25/06/2023

A Wars Tale


By Khadija Abdel Monem Khalid

In Egypt, the sixth-grade exams center was located in Giza, and parents were not allowed to enter the school premises.

In a café on a side street, parents, mostly mothers, were waiting for their children.

The café owner noticed that the waiting parents needed breakfast along with the hot and cold drinks he served. On the third day, he brought a quantity of sandwiches and assigned a young boy to sell them. This was a smart marketing move, catering to the customers needs and providing for them.

On the fourth day, I dont know who came up with the idea, but the café owner brought a large speaker and played the song Sudani El Gowa Wjedani Aheboh (Sudan, the inner strength, I love it). The women burst into tears.

It was a strange scene. Suddenly, there was a universal cry that spared no one. Some cried loudly, others shed silent tears, and some stifled their sobs.

Women from different parts of Khartoum, who didnt know each other, united in a violent, hysterical weeping.

The café owner tried to silence them after rushing to turn off the stereo. He said to them, Why are you crying? Whats wrong? By God, we will carry you on our shoulders. We are your second country.

All that didnt yield any result, and the tears continued. Women whose common bond was the war found themselves as refugees in a strange place.

They were only concerned about the future of their daughters and sons and catching up with exams that no one knew when they would be held again.

The remaining henna that escaped from the nails, traces of kohl driven by tears, but still clinging to the eyes that carry the pride of the longing country, despite the fractures, the losses, and the pain.

They were beautiful in their sorrow, patient despite their pains, resilient in the face of the fire.

Each of them has a story, or rather, a snippet of the story of the torn country.

We will collect those snippets and weave them one day, gathering the strands of the homeland that we carried in our chests wherever we left.

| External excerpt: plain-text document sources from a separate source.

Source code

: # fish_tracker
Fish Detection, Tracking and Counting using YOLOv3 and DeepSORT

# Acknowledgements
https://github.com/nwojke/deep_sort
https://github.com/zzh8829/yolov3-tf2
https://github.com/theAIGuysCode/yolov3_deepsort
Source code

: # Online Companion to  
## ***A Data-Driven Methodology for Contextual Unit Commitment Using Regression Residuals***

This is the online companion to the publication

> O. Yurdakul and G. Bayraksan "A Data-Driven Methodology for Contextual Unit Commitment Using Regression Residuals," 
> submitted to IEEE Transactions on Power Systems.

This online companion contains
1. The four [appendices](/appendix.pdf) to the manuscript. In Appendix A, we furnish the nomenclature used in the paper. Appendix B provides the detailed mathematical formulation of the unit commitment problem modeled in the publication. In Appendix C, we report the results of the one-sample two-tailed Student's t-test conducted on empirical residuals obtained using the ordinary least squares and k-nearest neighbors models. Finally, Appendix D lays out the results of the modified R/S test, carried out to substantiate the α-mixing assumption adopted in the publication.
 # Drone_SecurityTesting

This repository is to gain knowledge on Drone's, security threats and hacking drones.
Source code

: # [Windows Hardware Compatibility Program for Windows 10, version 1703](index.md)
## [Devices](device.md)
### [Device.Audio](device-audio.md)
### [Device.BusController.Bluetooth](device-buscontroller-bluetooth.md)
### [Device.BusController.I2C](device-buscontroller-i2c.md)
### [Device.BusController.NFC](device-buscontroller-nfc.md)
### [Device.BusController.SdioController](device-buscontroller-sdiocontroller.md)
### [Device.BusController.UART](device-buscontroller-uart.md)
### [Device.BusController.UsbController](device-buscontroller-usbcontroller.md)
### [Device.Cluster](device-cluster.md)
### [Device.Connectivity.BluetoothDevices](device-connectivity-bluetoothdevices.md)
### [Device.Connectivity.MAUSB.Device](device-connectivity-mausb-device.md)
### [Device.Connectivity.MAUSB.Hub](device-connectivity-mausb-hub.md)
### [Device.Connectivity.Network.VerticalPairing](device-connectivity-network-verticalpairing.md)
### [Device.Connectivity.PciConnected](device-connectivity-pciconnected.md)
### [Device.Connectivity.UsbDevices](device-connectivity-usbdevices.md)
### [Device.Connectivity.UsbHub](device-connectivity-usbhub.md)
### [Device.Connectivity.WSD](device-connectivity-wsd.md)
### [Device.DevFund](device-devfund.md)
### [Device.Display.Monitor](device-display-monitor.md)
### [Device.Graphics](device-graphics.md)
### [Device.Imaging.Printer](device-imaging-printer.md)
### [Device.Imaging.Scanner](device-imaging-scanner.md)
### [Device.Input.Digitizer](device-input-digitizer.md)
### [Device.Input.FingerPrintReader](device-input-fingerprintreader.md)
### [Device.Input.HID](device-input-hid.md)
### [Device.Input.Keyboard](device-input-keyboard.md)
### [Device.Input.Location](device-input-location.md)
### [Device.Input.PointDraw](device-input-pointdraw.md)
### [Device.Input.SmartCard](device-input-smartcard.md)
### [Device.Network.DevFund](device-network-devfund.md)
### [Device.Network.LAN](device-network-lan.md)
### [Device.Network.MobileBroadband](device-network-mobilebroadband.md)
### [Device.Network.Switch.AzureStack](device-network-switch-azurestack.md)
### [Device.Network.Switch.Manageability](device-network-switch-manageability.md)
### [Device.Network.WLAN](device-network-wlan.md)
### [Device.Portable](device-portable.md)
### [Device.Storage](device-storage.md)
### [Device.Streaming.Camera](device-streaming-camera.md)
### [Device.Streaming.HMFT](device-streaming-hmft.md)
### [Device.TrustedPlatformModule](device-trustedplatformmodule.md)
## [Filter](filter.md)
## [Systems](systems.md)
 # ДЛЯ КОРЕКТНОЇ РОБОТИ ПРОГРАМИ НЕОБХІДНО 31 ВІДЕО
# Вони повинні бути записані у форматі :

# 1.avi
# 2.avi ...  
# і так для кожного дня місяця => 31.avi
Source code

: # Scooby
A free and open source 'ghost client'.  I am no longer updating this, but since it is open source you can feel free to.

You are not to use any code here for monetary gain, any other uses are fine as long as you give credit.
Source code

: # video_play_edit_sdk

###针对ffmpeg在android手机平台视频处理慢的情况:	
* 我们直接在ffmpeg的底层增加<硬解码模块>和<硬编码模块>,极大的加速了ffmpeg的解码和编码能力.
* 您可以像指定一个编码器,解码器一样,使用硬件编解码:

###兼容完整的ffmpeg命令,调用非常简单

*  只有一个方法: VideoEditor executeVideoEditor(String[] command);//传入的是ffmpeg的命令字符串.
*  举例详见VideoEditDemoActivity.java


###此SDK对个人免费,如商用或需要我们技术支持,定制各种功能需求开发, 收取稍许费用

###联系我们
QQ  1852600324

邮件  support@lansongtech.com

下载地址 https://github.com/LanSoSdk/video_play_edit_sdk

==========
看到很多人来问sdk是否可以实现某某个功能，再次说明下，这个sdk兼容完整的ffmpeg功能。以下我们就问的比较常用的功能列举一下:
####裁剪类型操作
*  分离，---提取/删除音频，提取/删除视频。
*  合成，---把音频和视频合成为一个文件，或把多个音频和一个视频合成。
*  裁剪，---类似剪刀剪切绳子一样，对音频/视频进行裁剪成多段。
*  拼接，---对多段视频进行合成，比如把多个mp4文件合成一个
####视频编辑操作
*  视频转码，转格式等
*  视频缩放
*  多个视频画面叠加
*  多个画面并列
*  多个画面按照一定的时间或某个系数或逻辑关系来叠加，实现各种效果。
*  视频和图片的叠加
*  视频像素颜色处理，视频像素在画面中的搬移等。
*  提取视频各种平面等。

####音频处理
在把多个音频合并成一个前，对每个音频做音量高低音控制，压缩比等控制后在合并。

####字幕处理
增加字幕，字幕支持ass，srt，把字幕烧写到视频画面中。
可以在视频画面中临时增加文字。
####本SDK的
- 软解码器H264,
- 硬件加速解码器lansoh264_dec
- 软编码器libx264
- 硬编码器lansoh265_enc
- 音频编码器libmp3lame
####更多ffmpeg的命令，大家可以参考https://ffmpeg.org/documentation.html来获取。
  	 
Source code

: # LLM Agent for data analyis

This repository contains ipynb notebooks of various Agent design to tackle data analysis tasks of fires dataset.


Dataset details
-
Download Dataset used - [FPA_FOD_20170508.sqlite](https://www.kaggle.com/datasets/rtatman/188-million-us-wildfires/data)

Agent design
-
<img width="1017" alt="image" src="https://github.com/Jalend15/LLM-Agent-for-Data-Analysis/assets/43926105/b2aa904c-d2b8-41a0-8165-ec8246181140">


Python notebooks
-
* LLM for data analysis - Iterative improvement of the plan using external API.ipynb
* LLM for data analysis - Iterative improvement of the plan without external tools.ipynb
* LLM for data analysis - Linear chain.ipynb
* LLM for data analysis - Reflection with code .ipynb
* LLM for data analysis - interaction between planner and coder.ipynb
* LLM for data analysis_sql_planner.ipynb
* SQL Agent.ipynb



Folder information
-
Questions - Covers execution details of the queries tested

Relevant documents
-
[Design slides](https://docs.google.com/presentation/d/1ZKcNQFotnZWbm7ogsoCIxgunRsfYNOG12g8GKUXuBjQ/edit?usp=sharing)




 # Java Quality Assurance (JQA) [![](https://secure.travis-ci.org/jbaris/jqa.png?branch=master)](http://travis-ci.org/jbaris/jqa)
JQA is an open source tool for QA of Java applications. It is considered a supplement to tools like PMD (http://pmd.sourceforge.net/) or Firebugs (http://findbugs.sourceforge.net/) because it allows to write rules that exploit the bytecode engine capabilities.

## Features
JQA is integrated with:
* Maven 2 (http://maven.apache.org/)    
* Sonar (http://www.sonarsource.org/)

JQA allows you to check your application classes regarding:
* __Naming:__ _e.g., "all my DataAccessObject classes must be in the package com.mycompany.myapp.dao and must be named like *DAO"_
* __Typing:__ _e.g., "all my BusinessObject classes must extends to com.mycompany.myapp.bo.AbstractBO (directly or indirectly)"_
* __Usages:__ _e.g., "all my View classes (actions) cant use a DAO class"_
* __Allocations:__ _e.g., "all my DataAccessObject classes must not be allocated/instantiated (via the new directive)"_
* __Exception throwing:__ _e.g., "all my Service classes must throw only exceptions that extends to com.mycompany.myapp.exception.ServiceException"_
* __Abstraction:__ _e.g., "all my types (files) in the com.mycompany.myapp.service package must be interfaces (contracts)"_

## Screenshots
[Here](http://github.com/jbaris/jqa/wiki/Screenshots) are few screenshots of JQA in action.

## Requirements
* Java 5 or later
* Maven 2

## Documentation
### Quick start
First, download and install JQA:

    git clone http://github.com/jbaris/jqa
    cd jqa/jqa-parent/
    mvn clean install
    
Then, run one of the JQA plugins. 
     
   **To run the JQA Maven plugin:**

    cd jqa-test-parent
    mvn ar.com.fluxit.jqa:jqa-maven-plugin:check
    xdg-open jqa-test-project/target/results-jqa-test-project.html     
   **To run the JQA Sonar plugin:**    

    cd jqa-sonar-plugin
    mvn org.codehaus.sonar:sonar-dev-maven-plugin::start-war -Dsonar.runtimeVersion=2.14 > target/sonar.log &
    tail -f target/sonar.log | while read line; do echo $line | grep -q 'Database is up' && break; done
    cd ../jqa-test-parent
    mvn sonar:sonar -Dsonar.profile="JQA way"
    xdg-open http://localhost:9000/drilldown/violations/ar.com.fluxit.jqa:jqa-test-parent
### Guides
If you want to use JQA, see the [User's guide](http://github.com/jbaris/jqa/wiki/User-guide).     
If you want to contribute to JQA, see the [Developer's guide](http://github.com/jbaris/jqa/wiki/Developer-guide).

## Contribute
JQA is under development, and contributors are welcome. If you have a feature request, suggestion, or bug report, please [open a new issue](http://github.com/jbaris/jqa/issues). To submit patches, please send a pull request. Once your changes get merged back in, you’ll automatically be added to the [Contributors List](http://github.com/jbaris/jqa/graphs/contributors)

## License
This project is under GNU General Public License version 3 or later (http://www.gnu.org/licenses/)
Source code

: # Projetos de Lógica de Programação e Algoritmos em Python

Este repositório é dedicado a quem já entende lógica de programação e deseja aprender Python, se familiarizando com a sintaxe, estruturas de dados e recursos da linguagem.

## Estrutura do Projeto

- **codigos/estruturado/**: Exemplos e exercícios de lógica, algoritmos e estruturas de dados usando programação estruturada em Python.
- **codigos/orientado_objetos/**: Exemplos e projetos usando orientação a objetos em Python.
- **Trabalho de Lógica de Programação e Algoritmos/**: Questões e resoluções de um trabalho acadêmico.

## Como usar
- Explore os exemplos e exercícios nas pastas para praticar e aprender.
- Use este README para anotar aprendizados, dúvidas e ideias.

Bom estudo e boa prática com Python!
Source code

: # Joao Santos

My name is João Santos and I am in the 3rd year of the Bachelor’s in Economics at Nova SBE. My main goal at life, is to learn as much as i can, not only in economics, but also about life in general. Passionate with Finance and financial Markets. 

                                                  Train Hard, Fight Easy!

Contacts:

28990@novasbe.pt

We will use them to heal the broken hearts we left behind, wherever we went.

Add a little oil, onions, and dried meat, and we have our Sharmout Makdook. Not out of hunger, no. But we dont want to forget the taste.

And we say the food here is Masayikh (unsalty), while its not unsalty. Its our taste buds that are unsalty.

We are the ones who clap and cover, hush and silence, and cry silently at night.

We are the ones who mend and sew, assemble and collect, and gather our scattered souls from silence.

We are the women of this land, its palm trees, its tilled soil, and its oases. We are its radiant light and its sky uncovered to the horizon.

We are the Nile, its name is the sea, and its desert is called Saya.

We are the pillars of this land. We were not created for dispersion.